Закрыв часы, Даниил прислушался. Сквозь негромкие уличные звуки доносился шум реки. Если закрыть глаза, все вновь окажется таким, словно он перенесся обратно в 1820 год. Снова стал девятилетним. Лежащим на крыше без сна, прислушиваясь к речному шуму и думая о бриллиантах.

«Ничто здесь не изменилось, — подумал Даниил. — Кроме меня».

Он посмотрел на Тигр. В воде поблескивали отражения огней. На дальнем берегу в подступавших к реке лачугах было темно. Вода поднималась, пенясь вокруг кирпичных опор моста.

Ш-ш-ш.

Прислушиваясь, Даниил начал вспоминать то, на поиски чего отправился, любовь к брату с его любовью к вещам. И отступил назад, словно теряя под собой опору, голова закружилась от воспоминаний. Он словно бы провалился в себя, представил себе, что оставил и утратил.

Дом с двумя дверями. Пчел во дворе. Невредимого Залмана. Живую Рахиль. Он закрыл глаза и услышал шум Тигра, бурлившего в ночи.

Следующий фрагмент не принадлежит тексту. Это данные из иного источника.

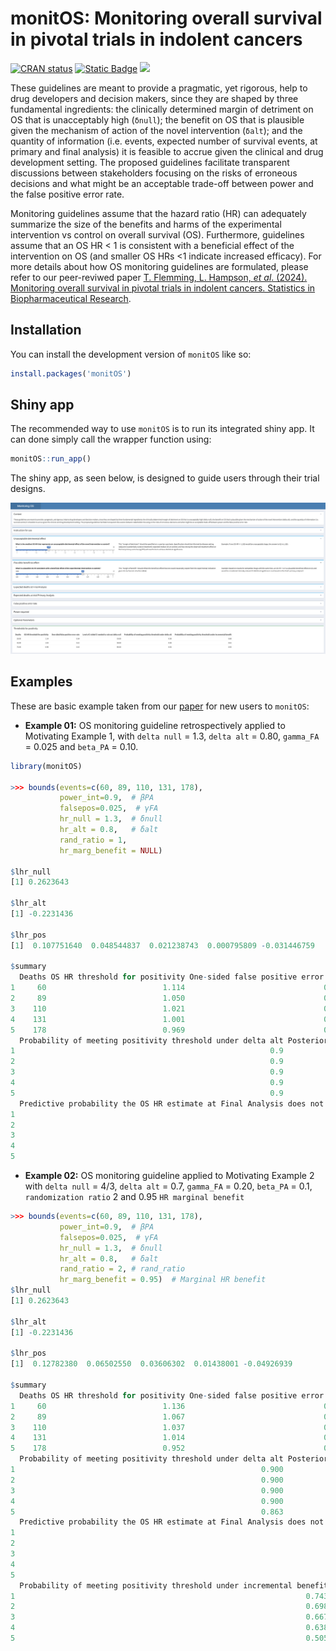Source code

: # monitOS: Monitoring overall survival in pivotal trials in indolent cancers

<!-- badges: start -->

[![CRAN status](https://www.r-pkg.org/badges/version/monitOS)](https://CRAN.R-project.org/package=monitOS)
[![Static Badge](https://img.shields.io/badge/Paper-link-brightgreen)](https://www.tandfonline.com/doi/full/10.1080/19466315.2024.2365648)
[![](https://cranlogs.r-pkg.org/badges/monitOS)](https://cran.r-project.org/package=monitOS)

<!-- badges: end -->

These guidelines are meant to provide a pragmatic, yet rigorous, help to drug developers and decision makers, since they are shaped by three fundamental ingredients: the clinically determined margin of detriment on OS that is unacceptably high (`δnull`); the benefit on OS that is plausible given the mechanism of action of the novel intervention (`δalt`); and the quantity of information (i.e. events, expected number of survival events, at primary and final analysis) it is feasible to accrue given the clinical and drug development setting. The proposed guidelines facilitate transparent discussions between stakeholders focusing on the risks of erroneous decisions and what might be an acceptable trade-off between power and the false positive error rate.

Monitoring guidelines assume that the hazard ratio (HR) can adequately summarize the size of the benefits and harms of the experimental intervention vs control on overall survival (OS). Furthermore, guidelines assume that an OS HR \< 1 is consistent with a beneficial effect of the intervention on OS (and smaller OS HRs \<1 indicate increased efficacy). For more details about how OS monitoring guidelines are formulated, please refer to our peer-reviwed paper [T. Flemming, L. Hampson, *et al*. (2024). Monitoring overall survival in pivotal trials in indolent cancers. Statistics in Biopharmaceutical Research](https://www.tandfonline.com/doi/full/10.1080/19466315.2024.2365648).


## Installation

You can install the development version of `monitOS` like so:

``` r
install.packages('monitOS')
```

## Shiny app

The recommended way to use `monitOS` is to run its integrated shiny app.
It can done simply call the wrapper function using:

``` r
monitOS::run_app()
```

The shiny app, as seen below, is designed to guide users through their trial designs.

![](man/figures/shiny.png)

## Examples

These are basic example taken from our [paper](https://www.tandfonline.com/doi/full/10.1080/19466315.2024.2365648) for new users to `monitOS`:

- **Example 01:** OS monitoring guideline retrospectively applied to Motivating Example 1, with `delta null` = 1.3, `delta alt` = 0.80, `gamma_FA` = 0.025 and  `beta_PA` = 0.10.

``` r
library(monitOS)

>>> bounds(events=c(60, 89, 110, 131, 178),
           power_int=0.9,  # βPA
           falsepos=0.025,  # γFA
           hr_null = 1.3,  # δnull
           hr_alt = 0.8,   # δalt
           rand_ratio = 1,
           hr_marg_benefit = NULL)

$lhr_null
[1] 0.2623643

$lhr_alt
[1] -0.2231436

$lhr_pos
[1]  0.107751640  0.048544837  0.021238743  0.000795809 -0.031446759

$summary
  Deaths OS HR threshold for positivity One-sided false positive error rate Level of 2-sided CI needed to rule out delta null
1     60                          1.114                               0.275                                                45
2     89                          1.050                               0.157                                                69
3    110                          1.021                               0.103                                                79
4    131                          1.001                               0.067                                                87
5    178                          0.969                               0.025                                                95
  Probability of meeting positivity threshold under delta alt Posterior probability the true OS HR exceeds delta null given the data
1                                                         0.9                                                                  0.275
2                                                         0.9                                                                  0.157
3                                                         0.9                                                                  0.103
4                                                         0.9                                                                  0.067
5                                                         0.9                                                                  0.025
  Predictive probability the OS HR estimate at Final Analysis does not exceed the positivity threshold
1                                                                                               25.394
2                                                                                               29.681
3                                                                                               32.744
4                                                                                               35.977
5                                                                                                   NA

```

- **Example 02:** OS monitoring guideline applied to Motivating Example 2 with `delta null` = 4/3, `delta alt` = 0.7, `gamma_FA` = 0.20, `beta_PA` = 0.1, `randomization ratio` 2 and 0.95 `HR marginal benefit`

```r
>>> bounds(events=c(60, 89, 110, 131, 178),
           power_int=0.9,  # βPA
           falsepos=0.025,  # γFA
           hr_null = 1.3,  # δnull
           hr_alt = 0.8,   # δalt
           rand_ratio = 2, # rand_ratio
           hr_marg_benefit = 0.95)  # Marginal HR benefit
$lhr_null
[1] 0.2623643

$lhr_alt
[1] -0.2231436

$lhr_pos
[1]  0.12782380  0.06502550  0.03606302  0.01438001 -0.04926939

$summary
  Deaths OS HR threshold for positivity One-sided false positive error rate Level of 2-sided CI needed to rule out delta null
1     60                          1.136                               0.312                                                38
2     89                          1.067                               0.190                                                62
3    110                          1.037                               0.132                                                74
4    131                          1.014                               0.090                                                82
5    178                          0.952                               0.025                                                95
  Probability of meeting positivity threshold under delta alt Posterior probability the true OS HR exceeds delta null given the data
1                                                       0.900                                                                  0.301
2                                                       0.900                                                                  0.176
3                                                       0.900                                                                  0.118
4                                                       0.900                                                                  0.078
5                                                       0.863                                                                  0.019
  Predictive probability the OS HR estimate at Final Analysis does not exceed the positivity threshold
1                                                                                               19.978
2                                                                                               22.290
3                                                                                               23.453
4                                                                                               23.921
5                                                                                                   NA
  Probability of meeting positivity threshold under incremental benefit
1                                                                 0.743
2                                                                 0.698
3                                                                 0.667
4                                                                 0.638
5                                                                 0.505
```

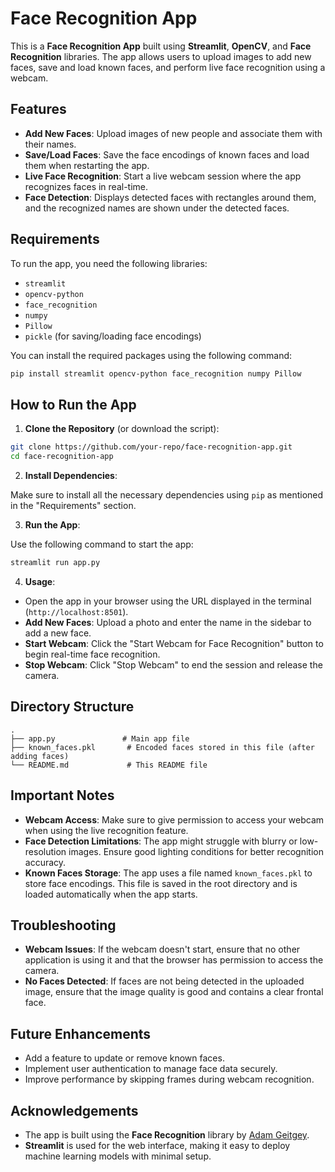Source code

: 
# Face Recognition App

This is a **Face Recognition App** built using **Streamlit**, **OpenCV**, and **Face Recognition** libraries. The app allows users to upload images to add new faces, save and load known faces, and perform live face recognition using a webcam.

## Features

- **Add New Faces**: Upload images of new people and associate them with their names.
- **Save/Load Faces**: Save the face encodings of known faces and load them when restarting the app.
- **Live Face Recognition**: Start a live webcam session where the app recognizes faces in real-time.
- **Face Detection**: Displays detected faces with rectangles around them, and the recognized names are shown under the detected faces.

## Requirements

To run the app, you need the following libraries:

- `streamlit`
- `opencv-python`
- `face_recognition`
- `numpy`
- `Pillow`
- `pickle` (for saving/loading face encodings)

You can install the required packages using the following command:

```bash
pip install streamlit opencv-python face_recognition numpy Pillow
```

## How to Run the App

1. **Clone the Repository** (or download the script):

```bash
git clone https://github.com/your-repo/face-recognition-app.git
cd face-recognition-app
```

2. **Install Dependencies**:

Make sure to install all the necessary dependencies using `pip` as mentioned in the "Requirements" section.

3. **Run the App**:

Use the following command to start the app:

```bash
streamlit run app.py
```

4. **Usage**:

- Open the app in your browser using the URL displayed in the terminal (`http://localhost:8501`).
- **Add New Faces**: Upload a photo and enter the name in the sidebar to add a new face.
- **Start Webcam**: Click the "Start Webcam for Face Recognition" button to begin real-time face recognition.
- **Stop Webcam**: Click "Stop Webcam" to end the session and release the camera.

## Directory Structure

```
.
├── app.py               # Main app file
├── known_faces.pkl       # Encoded faces stored in this file (after adding faces)
└── README.md             # This README file
```

## Important Notes

- **Webcam Access**: Make sure to give permission to access your webcam when using the live recognition feature.
- **Face Detection Limitations**: The app might struggle with blurry or low-resolution images. Ensure good lighting conditions for better recognition accuracy.
- **Known Faces Storage**: The app uses a file named `known_faces.pkl` to store face encodings. This file is saved in the root directory and is loaded automatically when the app starts.

## Troubleshooting

- **Webcam Issues**: If the webcam doesn't start, ensure that no other application is using it and that the browser has permission to access the camera.
- **No Faces Detected**: If faces are not being detected in the uploaded image, ensure that the image quality is good and contains a clear frontal face.

## Future Enhancements

- Add a feature to update or remove known faces.
- Implement user authentication to manage face data securely.
- Improve performance by skipping frames during webcam recognition.

## Acknowledgements

- The app is built using the **Face Recognition** library by [Adam Geitgey](https://github.com/ageitgey/face_recognition).
- **Streamlit** is used for the web interface, making it easy to deploy machine learning models with minimal setup.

1820 года не было: Даниил вспомнил, что знал этот год по другой системе отсчета. 1820-й в мусульманском летоисчислении был 1198-м. Он вспоминал себя, девятилетнего, одного в синагоге. Считающего века с сотворения мира. Снаружи Залман звал его, выкрикивая название реки.

Сколько Даниил помнил, они носили названия рек.

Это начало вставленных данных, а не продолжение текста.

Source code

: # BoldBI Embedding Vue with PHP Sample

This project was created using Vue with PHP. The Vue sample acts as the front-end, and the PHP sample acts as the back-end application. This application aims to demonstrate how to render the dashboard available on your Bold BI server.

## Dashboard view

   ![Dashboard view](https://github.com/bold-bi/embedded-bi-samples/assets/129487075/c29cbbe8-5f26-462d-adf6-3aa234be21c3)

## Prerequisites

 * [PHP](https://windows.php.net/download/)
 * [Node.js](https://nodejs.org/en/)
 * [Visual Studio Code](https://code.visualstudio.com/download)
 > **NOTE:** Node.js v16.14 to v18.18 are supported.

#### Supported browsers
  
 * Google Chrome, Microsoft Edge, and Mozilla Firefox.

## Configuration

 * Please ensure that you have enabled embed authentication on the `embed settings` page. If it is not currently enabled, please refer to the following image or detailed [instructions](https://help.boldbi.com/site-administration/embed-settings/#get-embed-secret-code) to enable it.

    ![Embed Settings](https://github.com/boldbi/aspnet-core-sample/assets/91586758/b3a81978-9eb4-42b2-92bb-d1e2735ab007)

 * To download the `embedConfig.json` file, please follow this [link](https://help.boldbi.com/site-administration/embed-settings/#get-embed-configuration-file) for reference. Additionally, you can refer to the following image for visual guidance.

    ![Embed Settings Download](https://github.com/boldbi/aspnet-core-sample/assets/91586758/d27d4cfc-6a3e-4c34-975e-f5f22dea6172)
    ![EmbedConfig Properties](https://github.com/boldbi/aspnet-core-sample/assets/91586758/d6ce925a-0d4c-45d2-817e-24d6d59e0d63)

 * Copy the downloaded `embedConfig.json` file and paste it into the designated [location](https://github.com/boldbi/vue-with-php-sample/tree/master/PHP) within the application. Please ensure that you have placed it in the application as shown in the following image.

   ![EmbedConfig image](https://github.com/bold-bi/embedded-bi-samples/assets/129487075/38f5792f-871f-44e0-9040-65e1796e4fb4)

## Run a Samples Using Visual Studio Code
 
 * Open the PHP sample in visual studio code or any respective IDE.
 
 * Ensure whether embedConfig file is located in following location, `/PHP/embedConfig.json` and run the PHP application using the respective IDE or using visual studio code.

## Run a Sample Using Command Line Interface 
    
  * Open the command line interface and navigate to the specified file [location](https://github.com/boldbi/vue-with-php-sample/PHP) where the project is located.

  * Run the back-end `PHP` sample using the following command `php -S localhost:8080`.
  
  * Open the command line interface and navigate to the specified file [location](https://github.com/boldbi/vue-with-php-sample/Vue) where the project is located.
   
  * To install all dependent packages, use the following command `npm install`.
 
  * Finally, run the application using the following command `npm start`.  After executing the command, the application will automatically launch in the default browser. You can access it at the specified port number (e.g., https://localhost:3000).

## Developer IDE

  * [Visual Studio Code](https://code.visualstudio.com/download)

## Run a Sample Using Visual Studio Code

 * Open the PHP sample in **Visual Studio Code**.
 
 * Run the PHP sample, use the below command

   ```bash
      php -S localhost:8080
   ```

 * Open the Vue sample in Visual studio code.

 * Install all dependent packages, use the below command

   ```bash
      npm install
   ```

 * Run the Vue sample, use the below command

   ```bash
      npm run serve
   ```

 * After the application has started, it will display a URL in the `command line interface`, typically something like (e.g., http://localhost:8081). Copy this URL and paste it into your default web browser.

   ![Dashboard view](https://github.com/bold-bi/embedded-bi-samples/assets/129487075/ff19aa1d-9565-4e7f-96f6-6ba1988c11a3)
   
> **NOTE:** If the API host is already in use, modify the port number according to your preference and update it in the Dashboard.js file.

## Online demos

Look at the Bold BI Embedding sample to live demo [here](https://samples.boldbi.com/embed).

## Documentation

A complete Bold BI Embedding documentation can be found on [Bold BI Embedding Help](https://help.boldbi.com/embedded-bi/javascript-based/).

Братьев прозвали наименованиями Двух Вен еще до того, как государство дало им фамилию, Бен Леви, еврейскую, записанную по-арабски в канцеляриях турецкого наместника. Слова эти были их частью, думал Даниил. Первым делом имена, потом — названия рек. Фамилия была последней и самой незначительной.

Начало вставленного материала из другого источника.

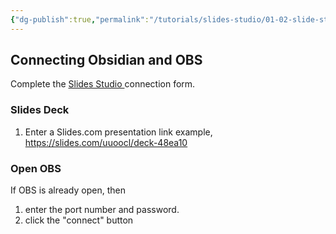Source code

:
 ```yaml
---
{"dg-publish":true,"permalink":"/tutorials/slides-studio/01-02-slide-studio-settings/","title":"Slides Studio Settings","noteIcon":""}
---
```


## Connecting Obsidian and OBS

Complete the [Slides Studio ](https://uuoocl.github.io/slides-studio/) connection form. 
### Slides Deck
1. Enter a Slides.com presentation link
	example, https://slides.com/uuoocl/deck-48ea10
### Open OBS

If OBS is already open, then 
1. enter the port number and password. 
2. click the "connect" button










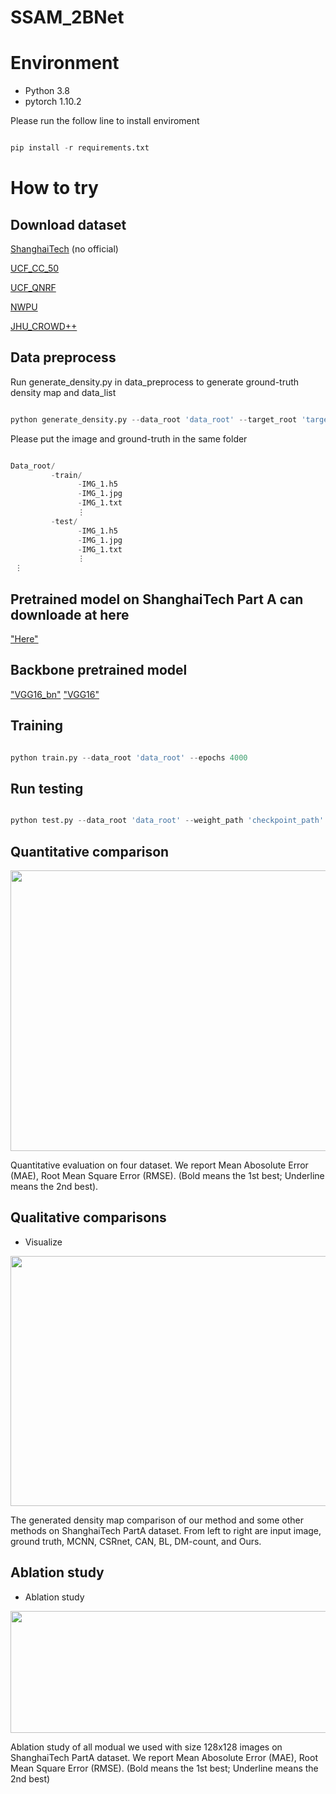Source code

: # SSAM_2BNet

# Environment
- Python 3.8
- pytorch 1.10.2

Please run the follow line to install enviroment
```python

pip install -r requirements.txt

```

# How to try

## Download dataset 
[ShanghaiTech](https://www.kaggle.com/datasets/tthien/shanghaitech)  (no official)

[UCF_CC_50](https://www.crcv.ucf.edu/data/ucf-cc-50/)

[UCF_QNRF](https://www.crcv.ucf.edu/data/ucf-qnrf/)

[NWPU](https://gjy3035.github.io/NWPU-Crowd-Sample-Code/)

[JHU_CROWD++](http://www.crowd-counting.com/#download)

## Data preprocess

Run generate_density.py in data_preprocess to generate ground-truth density map and data_list
```python

python generate_density.py --data_root 'data_root' --target_root 'target_root' --cls 'cls' # cls=SHH, NWPU, UCF_QNRF, UCF_CC_50, jhu++

```



Please put the image and ground-truth in the same folder
```python

Data_root/
         -train/
               -IMG_1.h5
               -IMG_1.jpg
               -IMG_1.txt
               ⋮
         -test/
               -IMG_1.h5
               -IMG_1.jpg
               -IMG_1.txt
               ⋮
 ⋮

```


## Pretrained model on ShanghaiTech Part A can downloade at here
["Here"](https://drive.google.com/drive/folders/1URV04UehpIASURLM8V89DVGrOncy3Lei)

## Backbone pretrained model
["VGG16_bn"](https://download.pytorch.org/models/vgg16_bn-6c64b313.pth)
["VGG16"](https://download.pytorch.org/models/vgg16_bn-6c64b313.pth)

## Training
```python

python train.py --data_root 'data_root' --epochs 4000

```

## Run testing
```python

python test.py --data_root 'data_root' --weight_path 'checkpoint_path'

```

## Quantitative comparison


<img src="" width="1337" height="449">

Quantitative evaluation on four dataset. We report Mean Abosolute Error (MAE), Root Mean Square Error (RMSE). (Bold means the 1st best; Underline means the 2nd best).


## Qualitative comparisons

- Visualize

<img src="" width="1279" height="400">

The generated density map comparison of our method and some other methods on ShanghaiTech PartA dataset. From left to right are input image, ground truth, MCNN, CSRnet, CAN, BL, DM-count, and Ours.


## Ablation study

- Ablation study 

<div align=center>
<img src="" width="546" height="195">
</div>

Ablation study of all modual we used with size 128x128 images on ShanghaiTech PartA dataset. We report Mean Abosolute Error (MAE), Root Mean Square Error (RMSE). (Bold means the 1st best; Underline means the 2nd best)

1820. 1198. Менялись даже названия годов. «Фрат, ты там? Фрат, ты где?» — мальчишеский голос у открытого окна.

Семья их была небольшой. Хагав и Лия Леви умерли от холеры через год после рождения Залмана. Даниил помнил родителей очень смутно. Его семьей стали Рахиль и Юдифь. Их было более чем достаточно.

Рахиль и прозвала их Евфратом и Тигром, хотя впоследствии не употребляла этих прозвищ. Манеру называть братьев так переняли выжившие Бен Леви, потом семьи, с которыми они некогда были связаны, давние свойственники. И наконец, рыбаки в доках, бедуины, пьющие, как козы, из уличного фонтана, турецкий страж порядка при полуденном обходе.

Залман был Тигром, Даниил — Евфратом, Фратом, как его звали. Это были хорошие прозвища. Братьям они нравились, потому что благодаря прозвищам они нравились окружающим. Залману было шесть лет, Даниилу — девять.

Прозвища были хорошими, потому что приносили удачу. Эти реки были еще одним объектом веры, а в старом Багдаде было полно всяких вер. Были сабейцы со своим обожествлением воды и звезд. Бабушка Юдифь со своими темными приметами еврейского каббализма. Юсуф — торговец медом, и Юсуф — городской нищий со своими бедуинскими суевериями. Когда братья были маленькими и еще ничего не понимали, сезоны разлива рек имели свои плюсы — тогда им приносили жертвы в виде лакомств, словно Тигр и Фрат обладали чародейными силами, способными спасти от гибели.

Прозвища были хорошими, потому что подходили им. Случайных прозвищ не дают. Залман не мог быть Евфратом, а Даниил — Тигром. И наконец, прозвища были хорошими, так как под ними можно было скрываться.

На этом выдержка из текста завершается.